**Supplied records**
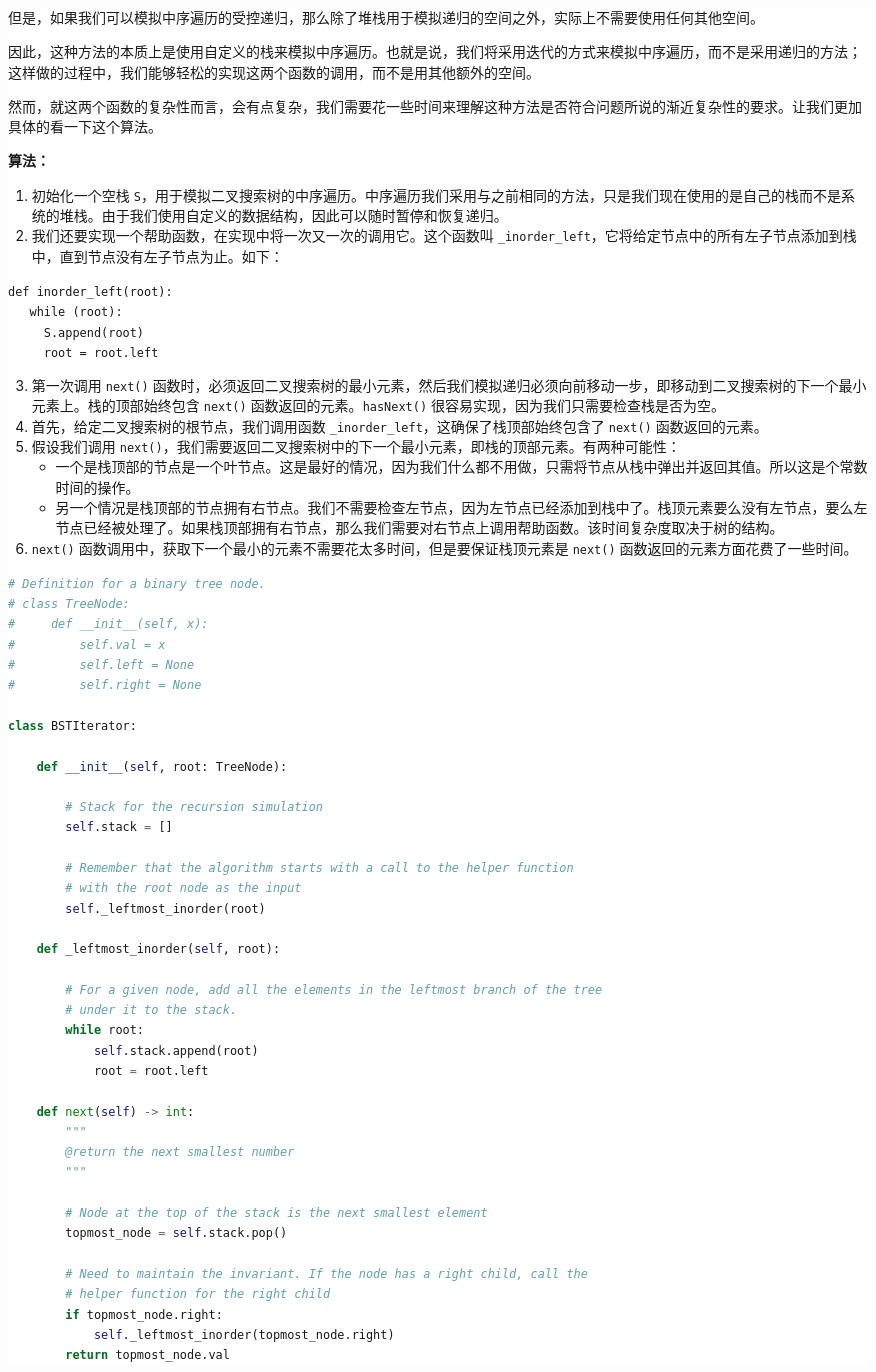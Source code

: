 但是，如果我们可以模拟中序遍历的受控递归，那么除了堆栈用于模拟递归的空间之外，实际上不需要使用任何其他空间。

因此，这种方法的本质上是使用自定义的栈来模拟中序遍历。也就是说，我们将采用迭代的方式来模拟中序遍历，而不是采用递归的方法；这样做的过程中，我们能够轻松的实现这两个函数的调用，而不是用其他额外的空间。

然而，就这两个函数的复杂性而言，会有点复杂，我们需要花一些时间来理解这种方法是否符合问题所说的渐近复杂性的要求。让我们更加具体的看一下这个算法。

**算法：**

1. 初始化一个空栈 `S`，用于模拟二叉搜索树的中序遍历。中序遍历我们采用与之前相同的方法，只是我们现在使用的是自己的栈而不是系统的堆栈。由于我们使用自定义的数据结构，因此可以随时暂停和恢复递归。
2. 我们还要实现一个帮助函数，在实现中将一次又一次的调用它。这个函数叫 `_inorder_left`，它将给定节点中的所有左子节点添加到栈中，直到节点没有左子节点为止。如下：

```
def inorder_left(root):
   while (root):
     S.append(root)
     root = root.left
```

3. 第一次调用 `next()` 函数时，必须返回二叉搜索树的最小元素，然后我们模拟递归必须向前移动一步，即移动到二叉搜索树的下一个最小元素上。栈的顶部始终包含 `next()` 函数返回的元素。`hasNext()` 很容易实现，因为我们只需要检查栈是否为空。
4. 首先，给定二叉搜索树的根节点，我们调用函数 `_inorder_left`，这确保了栈顶部始终包含了 `next()` 函数返回的元素。
5. 假设我们调用 `next()`，我们需要返回二叉搜索树中的下一个最小元素，即栈的顶部元素。有两种可能性：
	-  一个是栈顶部的节点是一个叶节点。这是最好的情况，因为我们什么都不用做，只需将节点从栈中弹出并返回其值。所以这是个常数时间的操作。
	- 另一个情况是栈顶部的节点拥有右节点。我们不需要检查左节点，因为左节点已经添加到栈中了。栈顶元素要么没有左节点，要么左节点已经被处理了。如果栈顶部拥有右节点，那么我们需要对右节点上调用帮助函数。该时间复杂度取决于树的结构。
6. `next()` 函数调用中，获取下一个最小的元素不需要花太多时间，但是要保证栈顶元素是 `next()` 函数返回的元素方面花费了一些时间。  

```python [solution2-Python]
# Definition for a binary tree node.
# class TreeNode:
#     def __init__(self, x):
#         self.val = x
#         self.left = None
#         self.right = None

class BSTIterator:

    def __init__(self, root: TreeNode):
        
        # Stack for the recursion simulation
        self.stack = []
        
        # Remember that the algorithm starts with a call to the helper function
        # with the root node as the input
        self._leftmost_inorder(root)
        
    def _leftmost_inorder(self, root):
        
        # For a given node, add all the elements in the leftmost branch of the tree
        # under it to the stack.
        while root:
            self.stack.append(root)
            root = root.left

    def next(self) -> int:
        """
        @return the next smallest number
        """
        
        # Node at the top of the stack is the next smallest element
        topmost_node = self.stack.pop()
        
        # Need to maintain the invariant. If the node has a right child, call the 
        # helper function for the right child
        if topmost_node.right:
            self._leftmost_inorder(topmost_node.right)
        return topmost_node.val
```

**Goal of the exercise**
Only lines holding the word "self" belong in the answer; copy all of them from the records.

**Problem solution**
#     def __init__(self, x):
#         self.val = x
#         self.left = None
#         self.right = None
    def __init__(self, root: TreeNode):
        self.stack = []
        self._leftmost_inorder(root)
    def _leftmost_inorder(self, root):
            self.stack.append(root)
    def next(self) -> int:
        topmost_node = self.stack.pop()
            self._leftmost_inorder(topmost_node.right)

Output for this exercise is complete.